3 aprile 2012

Teorie

Spesso, per lavoro, tengo incontri nelle scuole. Tra i vari temi trattati, c’è il razzismo. Anche nella sua variante curativa: anti-razzismo o lotta al razzismo.
Sempre, per far capire ai ragazzi di cosa si sta parlando o per cercare di definire il campo entro il quale ci muoviamo, utilizzo il concetto di relatività e quello di stereotipo.
La relatività è un punto di vista interessante quando si parla di “diversi da noi”. Il dato fondamentale è che, facendo parte di una maggioranza, non si rientra nella minoranza dei diversi. Quindi relativamente al nostro universo maggioritario, noi siamo gli uguali.
La riflessione da fare si basa sul fatto che basta spostarsi in altro luogo (fisico o mentale) per “rischiare” di diventar noi la minoranza.
Lo stereotipo è, invece, una visione semplificata della realtà. Il suo utilizzo nelle classi, serve a spiegare alcune generalizzazioni razziste e discriminanti: il napoletano non ha voglia di lavorare, l’albanese ruba, il milanese vive di solo lavoro, il livornese è simpatico, le bionde sono stupide. Chiaramente sono semplici riduzioni della complessità della realtà perché non possiamo avere l’occasione di vedere tutti i napoletani non fare un cazzo, far partecipare tutti i livornesi alle gare di barzellette o portarci a letto tutte le bionde che ci sono per dimostrare che, da perfette deficienti, quando si rivestono indossano le mutande in testa. Dopo aver rinunciato a cercarne le istruzioni.

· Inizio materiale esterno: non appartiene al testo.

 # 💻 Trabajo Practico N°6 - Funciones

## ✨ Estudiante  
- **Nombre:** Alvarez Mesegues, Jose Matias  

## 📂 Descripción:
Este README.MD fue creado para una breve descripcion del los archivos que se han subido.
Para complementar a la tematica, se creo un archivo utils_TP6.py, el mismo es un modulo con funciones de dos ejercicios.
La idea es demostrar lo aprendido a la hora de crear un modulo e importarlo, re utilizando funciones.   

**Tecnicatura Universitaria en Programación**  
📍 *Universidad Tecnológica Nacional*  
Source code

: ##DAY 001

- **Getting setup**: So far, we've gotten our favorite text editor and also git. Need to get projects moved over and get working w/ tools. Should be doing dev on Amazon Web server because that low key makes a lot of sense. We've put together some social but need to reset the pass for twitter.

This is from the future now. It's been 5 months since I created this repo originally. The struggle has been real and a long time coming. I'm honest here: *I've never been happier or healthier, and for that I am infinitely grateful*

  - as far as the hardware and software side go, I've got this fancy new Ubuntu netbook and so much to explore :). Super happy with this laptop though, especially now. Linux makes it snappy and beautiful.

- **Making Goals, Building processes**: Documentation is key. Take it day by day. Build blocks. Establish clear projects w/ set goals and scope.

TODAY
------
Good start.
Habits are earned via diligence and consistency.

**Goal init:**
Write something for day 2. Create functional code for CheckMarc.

Lo stereotipo, quindi, porta a dare un giudizio affrettato e sommario della realtà perché ci aiuta a superare la paura di quello che non si conosce. La curiosità verso l’altro-da-se si può esaurire una volta scopertane la provenienza; ed il rifiuto diventa giustificato automaticamente in base a canoni stereotipati e, quindi, largamente accettati.
Io sono italiano ma non sono mafioso. Certo, mi piace la pizza e voglio bene a mia mamma ma mai mi sognerei di suonare un mandolino vestito da Pulcinella.
Al limite da Balanzone che, almeno, è dottore!